You can’t run Cyanogenmod on a device that has a locked bootloader. This is presumably why it took no time at all for the XDA forum users with Verizon phones to raise enough money to put one of these puppies in [Adam’s] hands. He walks through the process he used to find the exploit in the video after the break. We’re not experts on the process, but apparently the .pit file used when flashing Odin is the entry point for the exploit. A bit of code has been injected into it which provides an opening to flash a replacement bootloader.

We mentioned the Galaxy S3 in the title. Apparently that has been unlocked as well but with one big hang-up. An over-the-air update could possibly brick the S3. To avoid this issue with the Galaxy Note II the original bootloader is patched and reflashed as part of the exploit.

13 thoughts on “Unlocking Verizon Galaxy Note II and Galaxy S3

  1. “You can’t run Cyanogenmod on a device that has a locked bootloader.”

    I’ve been doing it for years with the DROID 2, 3, and 4.

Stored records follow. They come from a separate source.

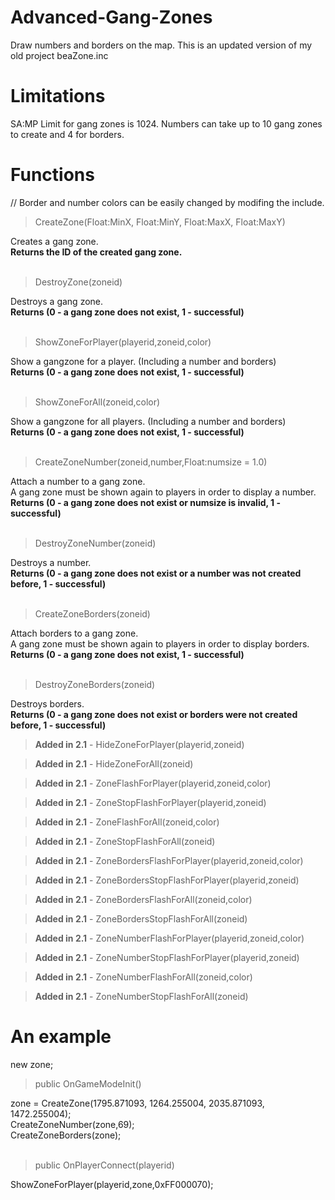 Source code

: # Advanced-Gang-Zones
Draw numbers and borders on the map. This is an updated version of my old project beaZone.inc

# Limitations
SA:MP Limit for gang zones is 1024. Numbers can take up to 10 gang zones to create and 4 for borders.<br>

# Functions

// Border and number colors can be easily changed by modifing the include.

> CreateZone(Float:MinX, Float:MinY, Float:MaxX, Float:MaxY)

Creates a gang zone.<br>
**Returns the ID of the created gang zone.**
<br><br>
> DestroyZone(zoneid)

Destroys a gang zone.<br>
**Returns (0 - a gang zone does not exist, 1 - successful)**
<br><br>
> ShowZoneForPlayer(playerid,zoneid,color)

Show a gangzone for a player. (Including a number and borders)<br>
**Returns (0 - a gang zone does not exist, 1 - successful)**
<br><br>
> ShowZoneForAll(zoneid,color)

Show a gangzone for all players. (Including a number and borders)<br>
**Returns (0 - a gang zone does not exist, 1 - successful)**
<br><br>
> CreateZoneNumber(zoneid,number,Float:numsize = 1.0)

Attach a number to a gang zone.<br>
A gang zone must be shown again to players in order to display a number.<br>
**Returns (0 - a gang zone does not exist or numsize is invalid, 1 - successful)**
<br><br>
> DestroyZoneNumber(zoneid)

Destroys a number.<br>
**Returns (0 - a gang zone does not exist or a number was not created before, 1 - successful)**
<br><br>
> CreateZoneBorders(zoneid)

Attach borders to a gang zone.<br>
A gang zone must be shown again to players in order to display borders.<br>
**Returns (0 - a gang zone does not exist, 1 - successful)**
<br><br>
> DestroyZoneBorders(zoneid)

Destroys borders.<br>
**Returns (0 - a gang zone does not exist or borders were not created before, 1 - successful)**


> **Added in 2.1** - HideZoneForPlayer(playerid,zoneid)

> **Added in 2.1** - HideZoneForAll(zoneid)

> **Added in 2.1** - ZoneFlashForPlayer(playerid,zoneid,color)

> **Added in 2.1** - ZoneStopFlashForPlayer(playerid,zoneid)

> **Added in 2.1** - ZoneFlashForAll(zoneid,color)

> **Added in 2.1** - ZoneStopFlashForAll(zoneid)

> **Added in 2.1** - ZoneBordersFlashForPlayer(playerid,zoneid,color)

> **Added in 2.1** - ZoneBordersStopFlashForPlayer(playerid,zoneid)

> **Added in 2.1** - ZoneBordersFlashForAll(zoneid,color)

> **Added in 2.1** - ZoneBordersStopFlashForAll(zoneid)

> **Added in 2.1** - ZoneNumberFlashForPlayer(playerid,zoneid,color)

> **Added in 2.1** - ZoneNumberStopFlashForPlayer(playerid,zoneid)

> **Added in 2.1** - ZoneNumberFlashForAll(zoneid,color)

> **Added in 2.1** - ZoneNumberStopFlashForAll(zoneid)


# An example

new zone;

> public OnGameModeInit()

zone = CreateZone(1795.871093, 1264.255004, 2035.871093, 1472.255004);<br>
CreateZoneNumber(zone,69);<br>
CreateZoneBorders(zone);
<br><br>
> public OnPlayerConnect(playerid)

ShowZoneForPlayer(playerid,zone,0xFF000070);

  2. The S3 on verizon has been able to be unlocked for quite some time now, there’s a bunch of different ways to do it even. One guy made a couple of free apps in the market even for the lazy ones who refuse to use adb. An over the air wont brick the s3 after unlock, it could soft brick it but that takes all of 5 minutes to fix. If your running a custom recovery you shouldn’t accept over the airs anyway, someone usually has them in a zip ready to go the same day. Check out rootzwiki.

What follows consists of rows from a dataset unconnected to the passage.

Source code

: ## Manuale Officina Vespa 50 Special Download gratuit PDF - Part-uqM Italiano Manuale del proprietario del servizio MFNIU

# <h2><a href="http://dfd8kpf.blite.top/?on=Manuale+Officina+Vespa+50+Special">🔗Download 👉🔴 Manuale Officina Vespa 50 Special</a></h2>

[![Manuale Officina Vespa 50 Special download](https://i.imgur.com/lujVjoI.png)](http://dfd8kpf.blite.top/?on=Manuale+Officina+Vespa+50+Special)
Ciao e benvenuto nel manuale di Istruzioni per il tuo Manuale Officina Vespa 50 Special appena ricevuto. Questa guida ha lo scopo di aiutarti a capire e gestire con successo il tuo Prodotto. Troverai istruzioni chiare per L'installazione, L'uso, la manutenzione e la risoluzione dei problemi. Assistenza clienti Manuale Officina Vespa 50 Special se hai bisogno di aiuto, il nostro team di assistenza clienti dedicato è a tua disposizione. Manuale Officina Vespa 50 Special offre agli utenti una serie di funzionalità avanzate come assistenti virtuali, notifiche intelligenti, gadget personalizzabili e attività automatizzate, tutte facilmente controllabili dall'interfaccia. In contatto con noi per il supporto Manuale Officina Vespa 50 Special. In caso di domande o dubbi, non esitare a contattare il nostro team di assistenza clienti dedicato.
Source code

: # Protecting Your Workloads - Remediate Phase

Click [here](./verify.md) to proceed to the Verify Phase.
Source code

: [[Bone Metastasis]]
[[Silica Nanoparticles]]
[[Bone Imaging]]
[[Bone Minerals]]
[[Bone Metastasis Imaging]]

    1. Par for the course I’m afraid. These guys like to release other peoples stuff and call themselves “da haXor” all the time :(

  3. Next one to do. Unlock the Motorola Photon Q without voiding the warranty. Motorola and Sprint have it setup where you can get the unlock code for free, but then they know you’ve done it and *poof* warranty gone forever even if you never do anything else to it. You don’t even have to actually unlock it, just requesting the code voids the warranty.

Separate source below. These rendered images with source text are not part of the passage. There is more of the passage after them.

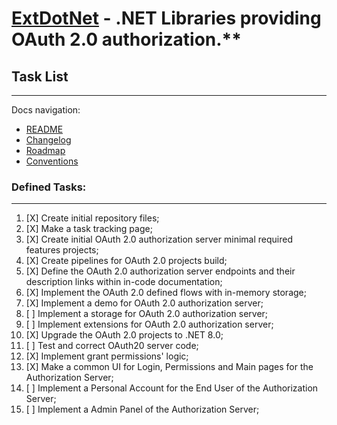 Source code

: #  [ExtDotNet][extdotnet] - .NET Libraries providing OAuth 2.0 authorization.**

## Task List
---
Docs navigation:
* [README][root.readme]
* [Changelog][docs.changelog]
* [Roadmap][docs.roadmap]
* [Conventions][docs.conventions]

### Defined Tasks:
---
1. [X] Create initial repository files;
2. [X] Make a task tracking page;
3. [X] Create initial OAuth 2.0 authorization server minimal required features projects;
4. [X] Create pipelines for OAuth 2.0 projects build;
5. [X] Define the OAuth 2.0 authorization server endpoints and their description links within in-code documentation;
6. [X] Implement the OAuth 2.0 defined flows with in-memory storage;
7. [X] Implement a demo for OAuth 2.0 authorization server;
8. [ ] Implement a storage for OAuth 2.0 authorization server;
9. [ ] Implement extensions for OAuth 2.0 authorization server;
10. [X] Upgrade the OAuth 2.0 projects to .NET 8.0;
11. [ ] Test and correct OAuth20 server code;
12. [X] Implement grant permissions' logic;
13. [X] Make a common UI for Login, Permissions and Main pages for the Authorization Server;
14. [ ] Implement a Personal Account for the End User of the Authorization Server;
15. [ ] Implement a Admin Panel of the Authorization Server;



<!-- LINKS -->

<!-- extdotnet -->

[extdotnet]: https://extdotnet.com/oauth20

<!-- root -->

[root.readme]: README.md

<!-- docs -->

[docs.changelog]: CHANGELOG.md
[docs.roadmap]: ROADMAP.md
[docs.conventions]: CONVENTIONS.md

  4. If you’re ever going to root your Android device, why would you leave the default bootloader on it? Almost any factory bootloader can overwrite sections of the ROM and temporarily(or sometimes permanently) brick the device if it’s not overwriting what it thinks it is.

    1. You’re looking for a network unlock but this article is about bootloader unlocking which is to allow gs3 and note 2 on verizon to install BOTH a custom recovery AND kernel without multiple boots (KEXEC). Verizon GS3 come unlocked :) just download Phoneinfo and HiAPN global from the market are you are good to go.